Reversed, and remanded with directions to modify the judgment as herein directed as to the cedar poles; affirmed as to the sale of the piling.
MACKINTOSH, C.J., FULLERTON, and MAIN, JJ., concur. *676
Dissenting Opinion
I am unable to reach the conclusion stated in the majority opinion. The vendor cut these poles and placed them in the waters of Hoods Canal. There they were inspected by the purchaser before the contract of sale was made.

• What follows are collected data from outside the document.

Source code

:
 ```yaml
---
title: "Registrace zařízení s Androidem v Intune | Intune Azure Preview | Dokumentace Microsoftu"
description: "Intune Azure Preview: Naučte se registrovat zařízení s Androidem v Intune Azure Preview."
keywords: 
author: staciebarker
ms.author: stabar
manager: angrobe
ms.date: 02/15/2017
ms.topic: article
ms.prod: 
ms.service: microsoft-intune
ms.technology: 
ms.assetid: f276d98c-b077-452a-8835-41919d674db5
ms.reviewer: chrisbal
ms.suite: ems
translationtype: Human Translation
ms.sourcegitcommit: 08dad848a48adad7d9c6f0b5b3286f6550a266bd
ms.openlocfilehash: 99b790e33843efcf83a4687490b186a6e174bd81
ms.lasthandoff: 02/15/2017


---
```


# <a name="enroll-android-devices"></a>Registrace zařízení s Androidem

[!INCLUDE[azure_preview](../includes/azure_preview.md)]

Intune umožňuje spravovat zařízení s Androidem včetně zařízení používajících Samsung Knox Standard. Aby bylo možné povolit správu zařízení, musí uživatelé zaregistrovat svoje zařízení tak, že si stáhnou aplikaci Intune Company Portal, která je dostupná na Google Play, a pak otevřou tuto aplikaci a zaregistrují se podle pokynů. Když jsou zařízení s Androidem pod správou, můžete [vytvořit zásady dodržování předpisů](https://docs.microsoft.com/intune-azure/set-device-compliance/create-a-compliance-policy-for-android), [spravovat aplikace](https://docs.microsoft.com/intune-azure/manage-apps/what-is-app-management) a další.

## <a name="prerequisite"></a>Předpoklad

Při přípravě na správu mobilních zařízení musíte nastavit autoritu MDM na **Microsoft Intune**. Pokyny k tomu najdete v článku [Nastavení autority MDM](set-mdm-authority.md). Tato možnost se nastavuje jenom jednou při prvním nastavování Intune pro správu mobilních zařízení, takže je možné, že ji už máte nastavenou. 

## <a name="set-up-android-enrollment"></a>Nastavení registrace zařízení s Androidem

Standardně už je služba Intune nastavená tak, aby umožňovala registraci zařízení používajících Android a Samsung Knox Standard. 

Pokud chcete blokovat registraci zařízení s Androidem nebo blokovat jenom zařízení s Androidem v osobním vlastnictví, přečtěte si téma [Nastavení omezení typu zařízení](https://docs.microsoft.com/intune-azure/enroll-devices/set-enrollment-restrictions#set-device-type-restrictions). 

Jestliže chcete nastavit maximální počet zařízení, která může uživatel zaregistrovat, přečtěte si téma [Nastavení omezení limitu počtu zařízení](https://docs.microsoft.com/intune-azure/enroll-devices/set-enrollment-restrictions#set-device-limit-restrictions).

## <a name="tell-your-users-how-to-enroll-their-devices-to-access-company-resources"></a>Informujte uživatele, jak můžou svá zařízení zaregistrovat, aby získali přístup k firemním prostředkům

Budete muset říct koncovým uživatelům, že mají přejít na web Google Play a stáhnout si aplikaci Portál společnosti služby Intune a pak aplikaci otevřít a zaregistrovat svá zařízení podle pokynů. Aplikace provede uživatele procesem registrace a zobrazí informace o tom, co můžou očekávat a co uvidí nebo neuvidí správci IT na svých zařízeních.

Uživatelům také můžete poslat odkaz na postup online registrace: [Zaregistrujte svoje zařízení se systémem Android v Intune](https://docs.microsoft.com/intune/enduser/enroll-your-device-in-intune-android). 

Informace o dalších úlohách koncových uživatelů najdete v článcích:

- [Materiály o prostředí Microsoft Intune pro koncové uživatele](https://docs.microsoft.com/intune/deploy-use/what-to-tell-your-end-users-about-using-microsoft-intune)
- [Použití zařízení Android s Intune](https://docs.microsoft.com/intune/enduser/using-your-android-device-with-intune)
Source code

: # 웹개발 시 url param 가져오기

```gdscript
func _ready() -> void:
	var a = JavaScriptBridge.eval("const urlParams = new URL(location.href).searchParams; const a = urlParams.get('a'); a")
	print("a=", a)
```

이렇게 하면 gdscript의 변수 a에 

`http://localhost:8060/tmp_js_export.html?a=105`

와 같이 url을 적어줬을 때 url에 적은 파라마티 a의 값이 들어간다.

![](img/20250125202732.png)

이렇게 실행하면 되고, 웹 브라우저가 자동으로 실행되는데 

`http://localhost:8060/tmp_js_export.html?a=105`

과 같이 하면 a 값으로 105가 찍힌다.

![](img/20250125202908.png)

The defect complained of was that the poles were infected with teredos. This is not, in my opinion, a latent defect as the term is used in the text-books and adjudicated cases. It is rather one of the perils that beset transportation of timber in the waters of Puget Sound. There is no contention that these poles were defective in any other particular. They were fresh cut, were in the water but a short time, and the danger of their becoming infected with teredos was as apparent to the vendee as it was to the vendor.
I think that the rule should be that the purchaser of logs, piles, poles, or other timber products located in salt water, having full opportunity for inspection such as was made in this case, there being no misrepresentation as to the time such timber was placed in the water, assumes the risk of their becoming teredo infected, the danger being apparent.